Friday, April 5, 2013

"AND NOW WE ARE FREE"

A tiny group for the "One Hour/One Painting" session last night, but that was okay.  As one participant pointed out, the intimacy alone created a special energy that worked in our favor.  The Gilah Hirsch painting we sat with is called "And Now We Are Free"...

Gilah Yelin Hirsch, "And Now We Are Free,"  2011, acrylic on canvas,  64" x 80"  
(This is not a great reproduction, particularly when it comes to the color.  The greens and blues, particularly, are far more intense in the original, as are the contrasts between areas of light and dark.  But it does convey a sense of the painting's overall structure and the variety and relationship of its images.)

It's a large, complex picture with great areas of transparency and scumbled underpainting, along with numerous, orb-like images of varying size and texture at the surface, some seemingly solid, some diaphanous or gaseous in appearance, creating the sense of gazing into a remote corner of the cosmos, a spiraling galaxy--or beneath the surface of an ocean populated by as-yet undiscovered species; or yet, more intimately, the anatomical, feminine, womb-like generative core of human being.  The foreground images, however, resembling great ears of wheat, return us to our own planet Earth and the more fundamental, nutritional requisites of human life.  Much to think about, and much to feel.  The overall darkness can leave the viewer with a certain discomfort, relieved here and there by promising glimmerings of light.  An interesting and challenging painting to spend time with.
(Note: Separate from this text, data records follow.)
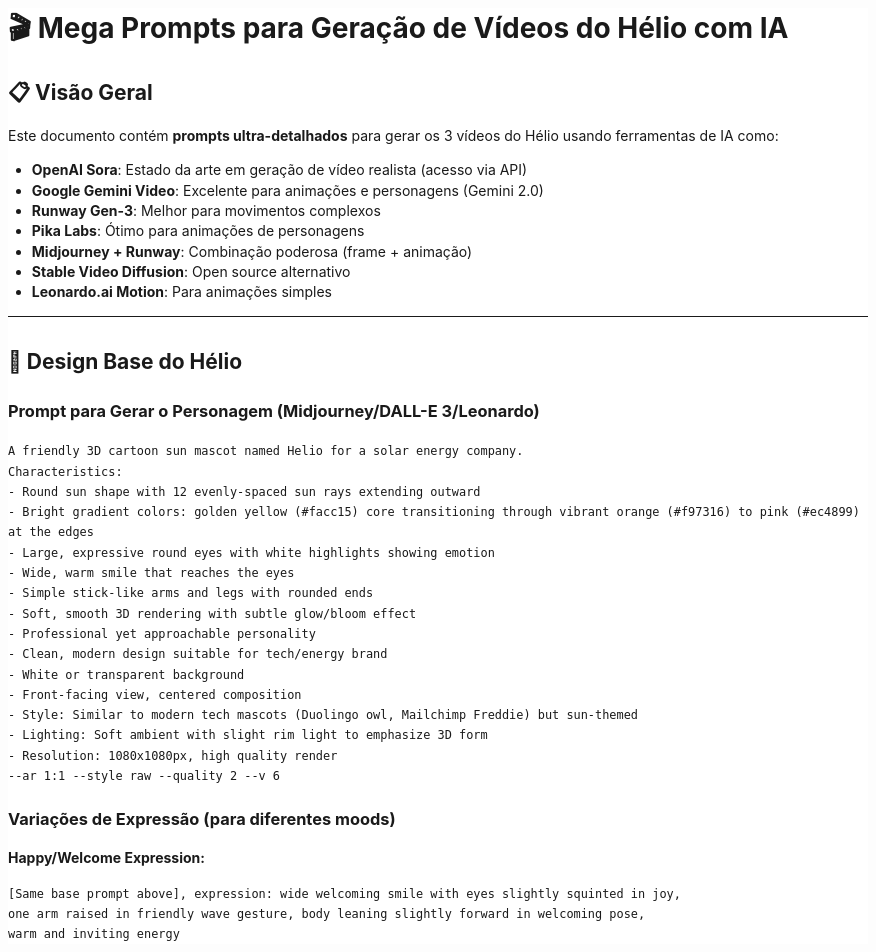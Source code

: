 # 🎬 Mega Prompts para Geração de Vídeos do Hélio com IA

## 📋 Visão Geral

Este documento contém **prompts ultra-detalhados** para gerar os 3 vídeos do Hélio usando ferramentas de IA como:

- **OpenAI Sora**: Estado da arte em geração de vídeo realista (acesso via API)
- **Google Gemini Video**: Excelente para animações e personagens (Gemini 2.0)
- **Runway Gen-3**: Melhor para movimentos complexos
- **Pika Labs**: Ótimo para animações de personagens
- **Midjourney + Runway**: Combinação poderosa (frame + animação)
- **Stable Video Diffusion**: Open source alternativo
- **Leonardo.ai Motion**: Para animações simples

---

## 🎨 Design Base do Hélio

### Prompt para Gerar o Personagem (Midjourney/DALL-E 3/Leonardo)

```
A friendly 3D cartoon sun mascot named Helio for a solar energy company. 
Characteristics:
- Round sun shape with 12 evenly-spaced sun rays extending outward
- Bright gradient colors: golden yellow (#facc15) core transitioning through vibrant orange (#f97316) to pink (#ec4899) at the edges
- Large, expressive round eyes with white highlights showing emotion
- Wide, warm smile that reaches the eyes
- Simple stick-like arms and legs with rounded ends
- Soft, smooth 3D rendering with subtle glow/bloom effect
- Professional yet approachable personality
- Clean, modern design suitable for tech/energy brand
- White or transparent background
- Front-facing view, centered composition
- Style: Similar to modern tech mascots (Duolingo owl, Mailchimp Freddie) but sun-themed
- Lighting: Soft ambient with slight rim light to emphasize 3D form
- Resolution: 1080x1080px, high quality render
--ar 1:1 --style raw --quality 2 --v 6
```

### Variações de Expressão (para diferentes moods)

**Happy/Welcome Expression:**

```
[Same base prompt above], expression: wide welcoming smile with eyes slightly squinted in joy, 
one arm raised in friendly wave gesture, body leaning slightly forward in welcoming pose, 
warm and inviting energy
```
Once again, per Ellie's suggestion, I introduced that ten-minute break from the intensity of meditation and contemplation in the middle of the session; and once again it proved to be a useful strategy.  It allows participants a moment of release from their own silence, and the opportunity to create something of a bond between us as a group.  The ideas and feelings that come up in the brief discussion offer insights that can be built upon in the second half, whether by myself as the facilitator or individually by participants as they sit and contemplate the paintings surfaces.  It's like resurfacing for air in the course of an underwater dive, before heading back to the depths for a second exploration.

I learn more and more from the experience each time--not only about the different paintings that we look at, but from the experience itself.  As I pointed out at the end of the session yesterday, it's not so much about the individual art work as it is about the looking--which is in itself an art, and a skill that becomes more finely tuned each time you have the opportunity to practice.  I have offered more sessions now that I could count, and still enjoy the refinement of my own skills in the process.